> **Task description**
Repeat the entries below word for word, though any picture in them should be dropped.

> **Extracted material**
_____
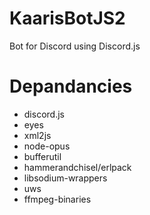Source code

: # KaarisBotJS2

Bot for Discord using Discord.js

# Depandancies

* discord.js
* eyes
* xml2js
* node-opus
* bufferutil
* hammerandchisel/erlpack
* libsodium-wrappers
* uws
* ffmpeg-binaries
_____
> **Written response**
Source code

: # KaarisBotJS2

Bot for Discord using Discord.js

# Depandancies

* discord.js
* eyes
* xml2js
* node-opus
* bufferutil
* hammerandchisel/erlpack
* libsodium-wrappers
* uws
* ffmpeg-binaries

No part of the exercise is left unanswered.